Modern artificial intelligence is often lauded for its growing sophistication, but mostly in doomer terms. If you’re on the apocalyptic end of the spectrum, the AI revolution will automate millions of jobs, eliminate the barrier between reality and artifice, and, eventually, force humanity to the brink of extinction. Along the way, maybe we get robot butlers, maybe we’re stuffed into embryonic pods and harvested for energy. Who knows.
But it’s easy to forget that most AI right now is terribly stupid and only useful in narrow, niche domains for which its underlying software has been specifically trained, like playing an ancient Chinese board game or translating text in one language into another.
Ask your standard recognition bot to do something novel, like analyze and label a photograph using only its acquired knowledge, and you’ll get some comically nonsensical results. That’s the fun behind ImageNet Roulette, a nifty web tool built as part of an ongoing art exhibition on the history of image recognition systems.
As explained by artist and researcher Trevor Paglen, who created the exhibit Training Humans with AI researcher Kate Crawford, the point is not to make a judgement about AI, but to engage with its current form and its complicated academic and commercial history, as grotesque as it might be.

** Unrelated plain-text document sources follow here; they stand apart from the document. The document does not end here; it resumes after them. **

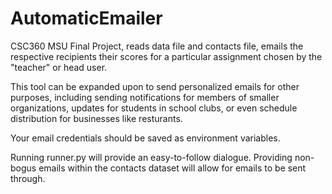 # AutomaticEmailer
CSC360 MSU Final Project, reads data file and contacts file, emails the respective recipients their scores for a particular assignment chosen by the "teacher" or head user.

This tool can be expanded upon to send personalized emails for other purposes, including sending notifications for members of smaller organizations, updates for students in school
clubs, or even schedule distribution for businesses like resturants.

Your email credentials should be saved as environment variables.

Running runner.py will provide an easy-to-follow dialogue.
Providing non-bogus emails within the contacts dataset will allow for emails to be sent through.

“When we first started conceptualizing this exhibition over two years ago, we wanted to tell a story about the history of images used to ‘recognize’ humans in computer vision and AI systems. We weren’t interested in either the hyped, marketing version of AI nor the tales of dystopian robot futures,” Crawford old the Fondazione Prada museum in Milan, where Training Humans is featured. “We wanted to engage with the materiality of AI, and to take those everyday images seriously as a part of a rapidly evolving machinic visual culture. That required us to open up the black boxes and look at how these ‘engines of seeing’ currently operate.”

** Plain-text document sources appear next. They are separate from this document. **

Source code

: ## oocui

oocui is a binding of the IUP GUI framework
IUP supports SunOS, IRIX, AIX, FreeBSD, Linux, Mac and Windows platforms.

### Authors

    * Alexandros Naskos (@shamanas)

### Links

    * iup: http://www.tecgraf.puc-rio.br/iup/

It’s a worthy pursuit and a fascinating project, even if ImageNet Roulette represents the goofier side of it. That’s mostly because ImageNet, a renown training data set AI researchers have relied on for the last decade, is generally bad at recognizing people. It’s mostly an object recognition set, but it has a category for “People” that contains thousands of subcategories, each valiantly trying to help software do the seemingly impossible task of classifying a human being.

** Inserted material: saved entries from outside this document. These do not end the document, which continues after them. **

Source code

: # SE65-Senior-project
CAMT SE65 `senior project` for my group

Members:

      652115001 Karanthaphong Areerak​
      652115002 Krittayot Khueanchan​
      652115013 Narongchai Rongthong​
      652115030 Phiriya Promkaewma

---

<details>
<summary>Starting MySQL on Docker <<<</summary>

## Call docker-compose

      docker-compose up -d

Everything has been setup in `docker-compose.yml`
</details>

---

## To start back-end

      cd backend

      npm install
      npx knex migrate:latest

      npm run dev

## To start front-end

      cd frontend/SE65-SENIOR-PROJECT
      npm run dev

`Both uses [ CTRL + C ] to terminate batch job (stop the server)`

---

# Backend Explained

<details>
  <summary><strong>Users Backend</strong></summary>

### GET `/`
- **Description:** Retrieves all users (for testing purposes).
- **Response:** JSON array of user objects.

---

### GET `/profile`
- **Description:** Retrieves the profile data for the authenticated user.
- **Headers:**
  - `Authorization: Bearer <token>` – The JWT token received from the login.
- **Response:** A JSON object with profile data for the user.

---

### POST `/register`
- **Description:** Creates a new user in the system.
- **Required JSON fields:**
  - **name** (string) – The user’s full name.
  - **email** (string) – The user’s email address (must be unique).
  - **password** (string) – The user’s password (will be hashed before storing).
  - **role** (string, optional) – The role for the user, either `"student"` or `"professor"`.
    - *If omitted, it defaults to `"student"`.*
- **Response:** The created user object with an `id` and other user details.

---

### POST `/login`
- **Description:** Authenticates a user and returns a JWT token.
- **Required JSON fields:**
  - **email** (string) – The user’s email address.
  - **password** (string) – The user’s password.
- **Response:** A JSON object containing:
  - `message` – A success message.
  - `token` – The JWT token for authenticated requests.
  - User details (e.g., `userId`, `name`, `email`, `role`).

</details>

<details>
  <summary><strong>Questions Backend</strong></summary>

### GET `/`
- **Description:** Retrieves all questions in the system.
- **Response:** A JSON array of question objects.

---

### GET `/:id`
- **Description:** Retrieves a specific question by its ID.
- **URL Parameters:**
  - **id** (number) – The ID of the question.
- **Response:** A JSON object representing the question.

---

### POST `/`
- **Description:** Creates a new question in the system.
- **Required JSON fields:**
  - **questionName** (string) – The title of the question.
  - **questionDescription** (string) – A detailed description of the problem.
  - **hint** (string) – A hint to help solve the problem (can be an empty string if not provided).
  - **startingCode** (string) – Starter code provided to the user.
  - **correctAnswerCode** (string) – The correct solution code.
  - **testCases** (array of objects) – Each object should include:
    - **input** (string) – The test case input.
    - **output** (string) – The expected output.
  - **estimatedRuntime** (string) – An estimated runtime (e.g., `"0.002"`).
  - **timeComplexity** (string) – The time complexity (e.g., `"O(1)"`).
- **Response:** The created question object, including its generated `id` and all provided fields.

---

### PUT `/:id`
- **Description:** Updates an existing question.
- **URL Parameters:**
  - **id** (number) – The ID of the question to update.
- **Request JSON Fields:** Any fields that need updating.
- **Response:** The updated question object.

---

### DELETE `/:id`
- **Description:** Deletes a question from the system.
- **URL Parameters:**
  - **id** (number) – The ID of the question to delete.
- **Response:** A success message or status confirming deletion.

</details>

And guess what? ImageNet Roulette is super bad at it.
I don’t even smoke! But for some reason, ImageNet Roulette thinks I do. It also appears to believe that I am located in an airplane, although to its credit, open office layouts are only slightly less suffocating than narrow metal tubes suspended tens of thousands of feet in the air.
ImageNet Roulette was put together by developer Leif Ryge working under Paglen, as a way to let the public engage with the art exhibition’s abstract concepts about the inscrutable nature of machine learning systems.
Here’s the behind-the-scenes magic that makes it tick:
ImageNet Roulette uses an open source Caffe deep learning framework (produced at UC Berkeley) trained on the images and labels in the “person” categories (which are currently ‘down for maintenance’). Proper nouns and categories with less than 100 pictures were removed.
When a user uploads a picture, the application first runs a face detector to locate any faces. If it finds any, it sends them to the Caffe model for classification. The application then returns the original images with a bounding box showing the detected face and the label the classifier has assigned to the image. If no faces are detected, the application sends the entire scene to the Caffe model and returns an image with a label in the upper left corner.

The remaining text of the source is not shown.